● THE PROBLEM
Transcribe the listing underneath, keeping each word exact and omitting the images.

◇ ◇ ◇ ◇

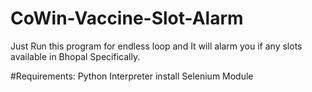 # CoWin-Vaccine-Slot-Alarm
Just Run this program for endless loop and It will alarm you if any slots available in Bhopal Specifically.

#Requirements:
Python Interpreter
install Selenium Module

◇ ◇ ◇ ◇

● ANSWER
 # CoWin-Vaccine-Slot-Alarm
Just Run this program for endless loop and It will alarm you if any slots available in Bhopal Specifically.

#Requirements:
Python Interpreter
install Selenium Module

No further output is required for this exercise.